When you thrive in the fetish environment you meet a lot of open-minded people, me loving to discuss the way I do and having recently came out as a trans-man, I am a bit of a get to person for some people on my opinion on those things. This evening one of my open-minded friends approached me on feeling tricked, mainly by a set of pictures on twitter, were apparently there was a trans-woman or a cross dresser involved. Now his problem was that she had not disclosed this until later, after he already had sexual fantasies about her.

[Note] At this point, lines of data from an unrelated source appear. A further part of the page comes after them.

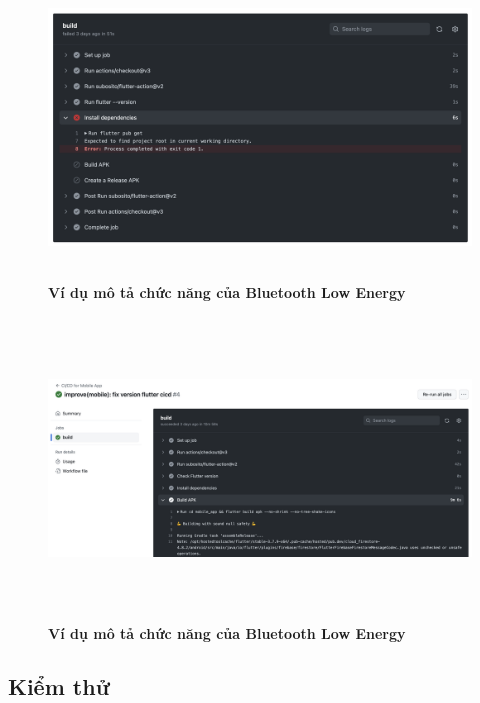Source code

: \begin{figure}[H]
  \centering
  \includegraphics[width=16cm,height=8cm]{Images/mobile_app/demo/error_detail_ci_cd.png}
  \caption[Ví dụ mô tả chức năng của Bluetooth Low Energy]{\bfseries \fontsize{12pt}{0pt}
  \selectfont Ví dụ mô tả chức năng của Bluetooth Low Energy}
  \label{demo} %
\end{figure}

\begin{figure}[H]
  \centering
  \includegraphics[width=16cm,height=8cm]{Images/mobile_app/demo/success_case_ci_cd.png}
  \caption[Ví dụ mô tả chức năng của Bluetooth Low Energy]{\bfseries \fontsize{12pt}{0pt}
  \selectfont Ví dụ mô tả chức năng của Bluetooth Low Energy}
  \label{demo} %
\end{figure}

\subsection{Kiểm thử}

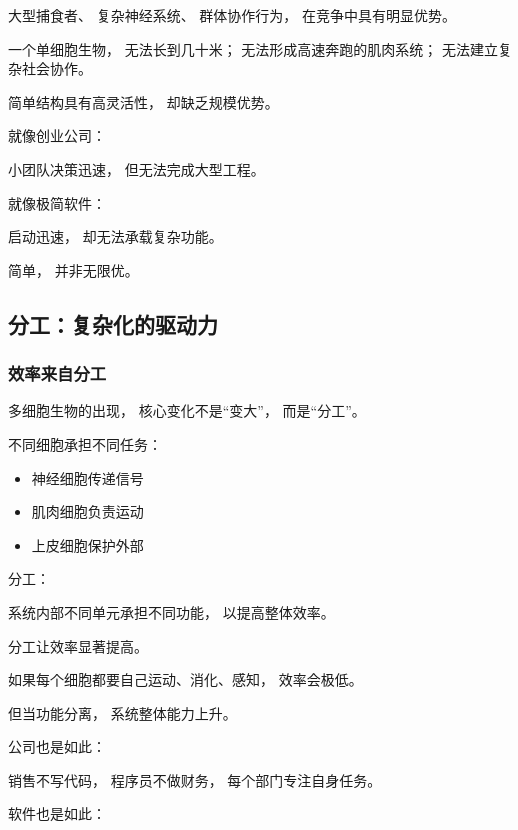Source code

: \documentclass[openany, a4paper, 12pt]{book}
\begin{document}
大型捕食者、
复杂神经系统、
群体协作行为，
在竞争中具有明显优势。

\begin{examplebox}
	一个单细胞生物，
	无法长到几十米；
	无法形成高速奔跑的肌肉系统；
	无法建立复杂社会协作。
\end{examplebox}

简单结构具有高灵活性，
却缺乏规模优势。

就像创业公司：

小团队决策迅速，
但无法完成大型工程。

就像极简软件：

启动迅速，
却无法承载复杂功能。

简单，
并非无限优。

\subsection{分工：复杂化的驱动力}

\subsubsection{效率来自分工}

多细胞生物的出现，
核心变化不是“变大”，
而是“分工”。

不同细胞承担不同任务：

\begin{itemize}
	\item 神经细胞传递信号
	\item 肌肉细胞负责运动
	\item 上皮细胞保护外部
\end{itemize}

\begin{definitionbox}
	分工：
	
	系统内部不同单元承担不同功能，
	以提高整体效率。
\end{definitionbox}

分工让效率显著提高。

\begin{examplebox}
	如果每个细胞都要自己运动、消化、感知，
	效率会极低。
	
	但当功能分离，
	系统整体能力上升。
\end{examplebox}

公司也是如此：

销售不写代码，
程序员不做财务，
每个部门专注自身任务。

软件也是如此：
\end{document}
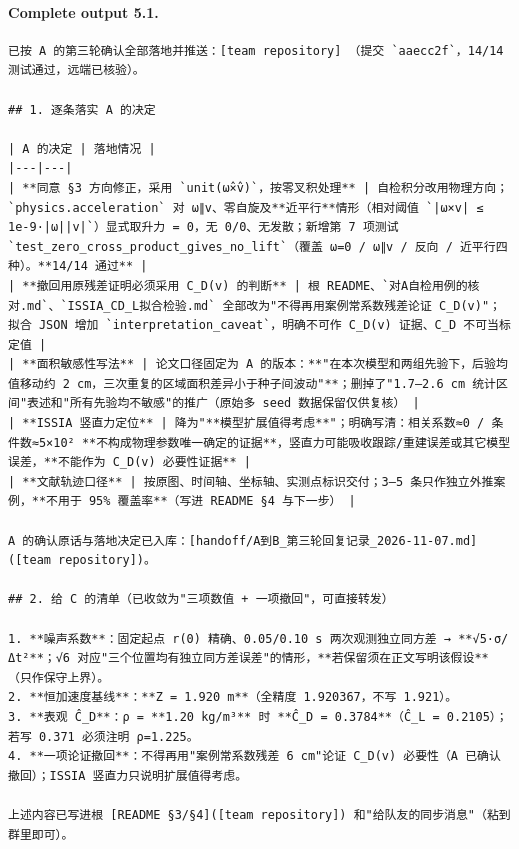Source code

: \documentclass[UTF8,10pt]{ctexart}
\begin{document}
\paragraph{Complete output 5.1.}
\begin{Verbatim}[breaklines=true,breakanywhere=true,fontsize=\scriptsize,frame=single,framesep=2pt]
已按 A 的第三轮确认全部落地并推送：[team repository] （提交 `aaecc2f`，14/14 测试通过，远端已核验）。

## 1. 逐条落实 A 的决定

| A 的决定 | 落地情况 |
|---|---|
| **同意 §3 方向修正，采用 `unit(ω̂×v̂)`，按零叉积处理** | 自检积分改用物理方向；`physics.acceleration` 对 ω∥v、零自旋及**近平行**情形（相对阈值 `|ω×v| ≤ 1e-9·|ω||v|`）显式取升力 = 0，无 0/0、无发散；新增第 7 项测试 `test_zero_cross_product_gives_no_lift`（覆盖 ω=0 / ω∥v / 反向 / 近平行四种）。**14/14 通过** |
| **撤回用原残差证明必须采用 C_D(v) 的判断** | 根 README、`对A自检用例的核对.md`、`ISSIA_CD_L拟合检验.md` 全部改为"不得再用案例常系数残差论证 C_D(v)"；拟合 JSON 增加 `interpretation_caveat`，明确不可作 C_D(v) 证据、C_D 不可当标定值 |
| **面积敏感性写法** | 论文口径固定为 A 的版本：**"在本次模型和两组先验下，后验均值移动约 2 cm，三次重复的区域面积差异小于种子间波动"**；删掉了"1.7–2.6 cm 统计区间"表述和"所有先验均不敏感"的推广（原始多 seed 数据保留仅供复核） |
| **ISSIA 竖直力定位** | 降为"**模型扩展值得考虑**"；明确写清：相关系数≈0 / 条件数≈5×10² **不构成物理参数唯一确定的证据**，竖直力可能吸收跟踪/重建误差或其它模型误差，**不能作为 C_D(v) 必要性证据** |
| **文献轨迹口径** | 按原图、时间轴、坐标轴、实测点标识交付；3–5 条只作独立外推案例，**不用于 95% 覆盖率**（写进 README §4 与下一步） |

A 的确认原话与落地决定已入库：[handoff/A到B_第三轮回复记录_2026-11-07.md]([team repository])。

## 2. 给 C 的清单（已收敛为"三项数值 + 一项撤回"，可直接转发）

1. **噪声系数**：固定起点 r(0) 精确、0.05/0.10 s 两次观测独立同方差 → **√5·σ/Δt²**；√6 对应"三个位置均有独立同方差误差"的情形，**若保留须在正文写明该假设**（只作保守上界）。
2. **恒加速度基线**：**Z = 1.920 m**（全精度 1.920367，不写 1.921）。
3. **表观 Ĉ_D**：ρ = **1.20 kg/m³** 时 **Ĉ_D = 0.3784**（Ĉ_L = 0.2105）；若写 0.371 必须注明 ρ=1.225。
4. **一项论证撤回**：不得再用"案例常系数残差 6 cm"论证 C_D(v) 必要性（A 已确认撤回）；ISSIA 竖直力只说明扩展值得考虑。

上述内容已写进根 [README §3/§4]([team repository]) 和"给队友的同步消息"（粘到群里即可）。


\end{Verbatim}
\end{document}
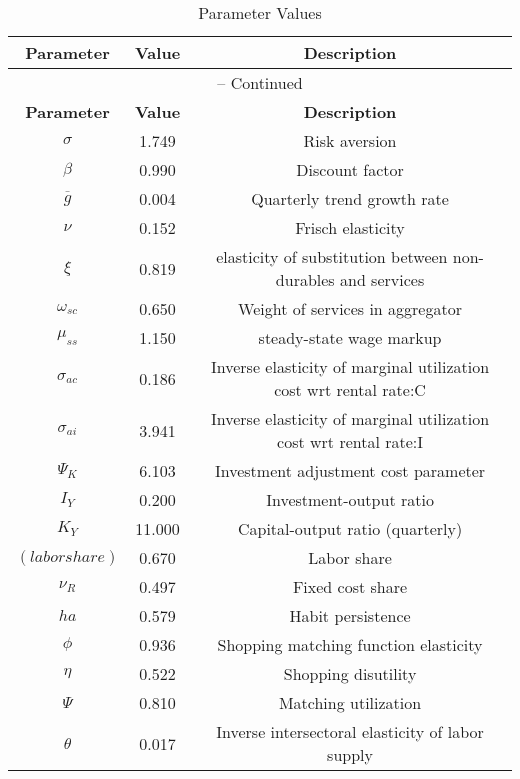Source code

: \begin{center}
\begin{longtable}{ccc}
\caption{Parameter Values}\\%
\toprule%
\multicolumn{1}{c}{\textbf{Parameter}} &
\multicolumn{1}{c}{\textbf{Value}} &
 \multicolumn{1}{c}{\textbf{Description}}\\%
\midrule%
\endfirsthead
\multicolumn{3}{c}{{\tablename} \thetable{} -- Continued}\\%
\midrule%
\multicolumn{1}{c}{\textbf{Parameter}} &
\multicolumn{1}{c}{\textbf{Value}} &
  \multicolumn{1}{c}{\textbf{Description}}\\%
\midrule%
\endhead
${\sigma}$ 	 & 	 1.749 	 & 	 Risk aversion\\
${\beta}$ 	 & 	 0.990 	 & 	 Discount factor\\
${\overline{g}}$ 	 & 	 0.004 	 & 	 Quarterly trend growth rate\\
$\nu$ 	 & 	 0.152 	 & 	 Frisch elasticity\\
$\xi$ 	 & 	 0.819 	 & 	 elasticity of substitution between non-durables and services\\
$\omega_{sc}$ 	 & 	 0.650 	 & 	 Weight of services in aggregator\\
$\mu_{ss}$ 	 & 	 1.150 	 & 	 steady-state wage markup\\
${\sigma_{ac}}$ 	 & 	 0.186 	 & 	 Inverse elasticity of marginal utilization cost wrt rental rate:C\\
${\sigma_{ai}}$ 	 & 	 3.941 	 & 	 Inverse elasticity of marginal utilization cost wrt rental rate:I\\
${\Psi_{K}}$ 	 & 	 6.103 	 & 	 Investment adjustment cost parameter\\
${I_Y}$ 	 & 	 0.200 	 & 	 Investment-output ratio\\
${K_Y}$ 	 & 	 11.000 	 & 	 Capital-output ratio (quarterly)\\
$(labor share)$ 	 & 	 0.670 	 & 	 Labor share\\
${\nu_R}$ 	 & 	 0.497 	 & 	 Fixed cost share\\
${ha}$ 	 & 	 0.579 	 & 	 Habit persistence\\
${\phi}$ 	 & 	 0.936 	 & 	 Shopping matching function elasticity\\
${\eta}$ 	 & 	 0.522 	 & 	 Shopping disutility\\
${\Psi}$ 	 & 	 0.810 	 & 	 Matching utilization\\
${\theta}$ 	 & 	 0.017 	 & 	 Inverse intersectoral elasticity of labor supply\\

\end{longtable}
\end{center}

He felt so tricked because he had gay thoughts about this person, even though he was not gay he didn’t roll that way. It started out okay, as he asked me if I as a trans found it annoying that he talked about such things, but being an open person with a love for open discussion and I never give up on education the biased when they ask for it I didn’t really mind. He starts of calling her a transvestite now I haven’t seen the pictures in question, but if she, as he said, called herself a girl, I think she’s a trans-woman and not a transvestite. I quote one of the lines that bothered me most: “she *always* posts pictures of herself or her female friends, and gay stuff isn’t really part of what they do at all, they’re all about just miss kitsch and her friends then one day they posted another picture of 3 of them, posing as girls and whatnot and then one of them turned out to a be a guy, without warning it’s just… really awkward in my mind, i had sexual thoughts about a genuine dude nothing against gay, you know, but that was just a trap we fell into “ Now to me, this is an extremely dangerous attitude, this is the attitude that leads to trans-gendered people being killed by partners or people at parties, because they ‘tricked’ them. So I told him, cross-dressing for a lot of people is a way of expressing themselves and I also pointed out that as long as you’re not having sex with someone what is in their pants really isn’t your business.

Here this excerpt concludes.